While this pilot trial was too small to statistically demonstrate the “noninferiority” of MST vs. ECT using remission as the primary outcome, the team said that their findings, while “preliminary” due to the small trial size, showed that “MST is a promising treatment for the depressive phase of bipolar disorder that has not responded to first-line treatment.”

“While MST may yield somewhat lower remission rates, the cognitive safety profile is a major factor that can impact patient and provider decision-making.” The researchers called for additional research studying more patients, as well as continuing research dedicated to improve the efficacy of both ECT and MST.
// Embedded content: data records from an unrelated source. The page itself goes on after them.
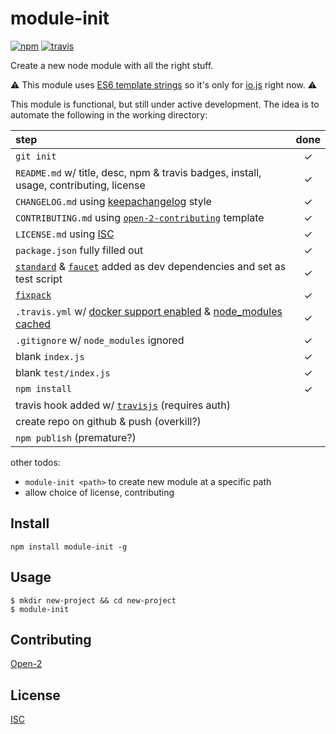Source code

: # module-init

[![npm][npm-image]][npm-url]
[![travis][travis-image]][travis-url]

[npm-image]: https://img.shields.io/npm/v/module-init.svg?style=flat-square
[npm-url]: https://www.npmjs.com/package/module-init
[travis-image]: https://img.shields.io/travis/ngoldman/module-init.svg?style=flat-square
[travis-url]: https://travis-ci.org/ngoldman/module-init

Create a new node module with all the right stuff.

⚠ This module uses [ES6 template strings](https://developer.mozilla.org/en-US/docs/Web/JavaScript/Reference/template_strings) so it's only for [io.js](https://iojs.org/en/index.html) right now. ⚠

This module is functional, but still under active development. The idea is to automate the following in the working directory:

| step | done |
| :--- | :--: |
| `git init` | ✓ |
| `README.md` w/ title, desc, npm & travis badges, install, usage, contributing, license | ✓ |
| `CHANGELOG.md` using [keepachangelog](http://keepachangelog.com/) style | ✓ |
| `CONTRIBUTING.md` using [`open-2-contributing`](https://github.com/ngoldman/open-2-contributing) template | ✓ |
| `LICENSE.md` using [ISC](http://en.wikipedia.org/wiki/ISC_license) | ✓ |
| `package.json` fully filled out | ✓ |
| [`standard`](https://github.com/feross/standard) & [`faucet`](https://github.com/substack/faucet) added as dev dependencies and set as test script | ✓ |
| [`fixpack`](https://github.com/HenrikJoreteg/fixpack) | ✓ |
| `.travis.yml` w/ [docker support enabled](http://blog.travis-ci.com/2014-12-17-faster-builds-with-container-based-infrastructure/) & [node_modules cached](http://blog.travis-ci.com/2013-12-05-speed-up-your-builds-cache-your-dependencies/) | ✓ |
| `.gitignore` w/ `node_modules` ignored | ✓ |
| blank `index.js` | ✓ |
| blank `test/index.js` | ✓ |
| `npm install` | ✓ |
| travis hook added w/ [`travisjs`](https://github.com/finnp/node-travisjs) (requires auth) | |
| create repo on github & push (overkill?) | |
| `npm publish` (premature?) | |

other todos:

* `module-init <path>` to create new module at a specific path
* allow choice of license, contributing

## Install

```
npm install module-init -g
```

## Usage

```
$ mkdir new-project && cd new-project
$ module-init
```

## Contributing

[Open-2](CONTRIBUTING.md)

## License

[ISC](LICENSE.md)
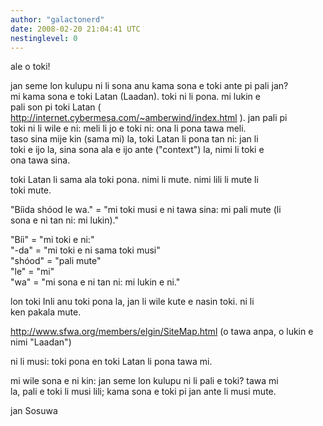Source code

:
 ```yaml
---
author: "galactonerd"
date: 2008-02-20 21:04:41 UTC
nestinglevel: 0
---
```

ale o toki!  
  
jan seme lon kulupu ni li sona anu kama sona e toki ante pi pali jan?  
mi kama sona e toki Latan (Laadan). toki ni li pona. mi lukin e  
pali son pi toki Latan (  
http://internet.cybermesa.com/~amberwind/index.html ). jan pali pi  
toki ni li wile e ni: meli li jo e toki ni: ona li pona tawa meli.  
taso sina mije kin (sama mi) la, toki Latan li pona tan ni: jan li  
toki e ijo la, sina sona ala e ijo ante ("context") la, nimi li toki e  
ona tawa sina.  
  
toki Latan li sama ala toki pona. nimi li mute. nimi lili li mute li  
toki mute.  
  
"Bíida shóod le wa." = "mi toki musi e ni tawa sina: mi pali mute (li  
sona e ni tan ni: mi lukin)."  
  
"Bíi" = "mi toki e ni:"  
"-da" = "mi toki e ni sama toki musi"  
"shóod" = "pali mute"  
"le" = "mi"  
"wa" = "mi sona e ni tan ni: mi lukin e ni."  
  
lon toki Inli anu toki pona la, jan li wile kute e nasin toki. ni li  
ken pakala mute.  
  
http://www.sfwa.org/members/elgin/SiteMap.html (o tawa anpa, o lukin e  
nimi "Laadan")  
  
ni li musi: toki pona en toki Latan li pona tawa mi.  
  
mi wile sona e ni kin: jan seme lon kulupu ni li pali e toki? tawa mi  
la, pali e toki li musi lili; kama sona e toki pi jan ante li musi mute.  
  
jan Sosuwa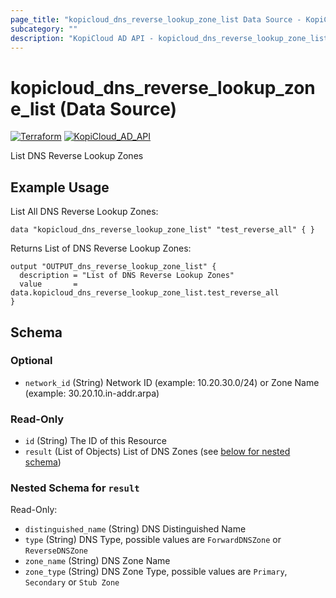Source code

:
 ```yaml
---
page_title: "kopicloud_dns_reverse_lookup_zone_list Data Source - KopiCloud AD Provider"
subcategory: ""
description: "KopiCloud AD API - kopicloud_dns_reverse_lookup_zone_list (Data Source)"
---
```


# kopicloud_dns_reverse_lookup_zone_list (Data Source)
[![Terraform](https://img.shields.io/badge/terraform-v1.3+-blue.svg)](https://www.terraform.io/downloads.html) 
[![KopiCloud_AD_API](https://img.shields.io/badge/kopiCloud_ad-v1.0+-blueviolet.svg)](https://www.kopicloud-ad-api.com)

List DNS Reverse Lookup Zones

## Example Usage

List All DNS Reverse Lookup Zones:
```
data "kopicloud_dns_reverse_lookup_zone_list" "test_reverse_all" { }
```

Returns List of DNS Reverse Lookup Zones:
```
output "OUTPUT_dns_reverse_lookup_zone_list" {
  description = "List of DNS Reverse Lookup Zones"
  value       = data.kopicloud_dns_reverse_lookup_zone_list.test_reverse_all
}
```

## Schema

### Optional

- `network_id` (String) Network ID (example: 10.20.30.0/24) or Zone Name (example: 30.20.10.in-addr.arpa)

### Read-Only

- `id` (String) The ID of this Resource
- `result` (List of Objects) List of DNS Zones (see [below for nested schema](#nestedatt--result))

<a id="nestedatt--result"></a>
### Nested Schema for `result`

Read-Only:

- `distinguished_name` (String) DNS Distinguished Name
- `type` (String) DNS Type, possible values are `ForwardDNSZone` or `ReverseDNSZone`
- `zone_name` (String) DNS Zone Name
- `zone_type` (String) DNS Zone Type, possible values are `Primary`, `Secondary` or `Stub Zone`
In the most recent issue of Lancet Psychiatry, many members of the same team, led by Drs. Blumberger, and Daskalakis, reported results of a much larger clinical trial (called CREST-MST) comparing RUL-UB ECT vs. MST, this time in patients with unipolar depression, i.e., major depressive disorder. It is the largest randomized trial of convulsive therapy yet conducted, involving 239 patients across three academic centers in Canada and the U.S.

Results showed that in statistical terms MST, as prior smaller trials indicated, is indeed “non-inferior” to RUL-UB ECT in treating major depression, generating a remission rate of 22.5% (vs. 27.8% for the ECT treatments). Importantly, MST was significantly superior in terms of cognitive safety: only 2.7% of MST patients had clinically meaningful worsening on an autobiographical memory test vs. 17.3% in the ECT group. As Dr. Daskalakis notes, MST also outperformed ECT on measures of global cognition, verbal learning, verbal fluency, executive function, time to reorientation, and subjective cognitive complaints; and it proved non-inferior to ECT in remission of suicidal ideation.

“Our interpretation in this paper,” he said, “is that the overall risk–benefit profile supports MST as a first-line convulsive therapy in MDD, particularly for the substantial population of patients who refuse ECT due to cognitive concerns.”

Shawn M. McClintock, Ph.D., 2008 BBRF Young Investigator, was involved in both trials. The CREST-MST trial for depression also included Carol A. Tamminga, M.D., a BBRF Scientific Council member, 2011 Leiber Prize winner and 2-time Distinguished Investigator, and Cory R. Weissman, M.D., 2021 BBRF Young Investigator.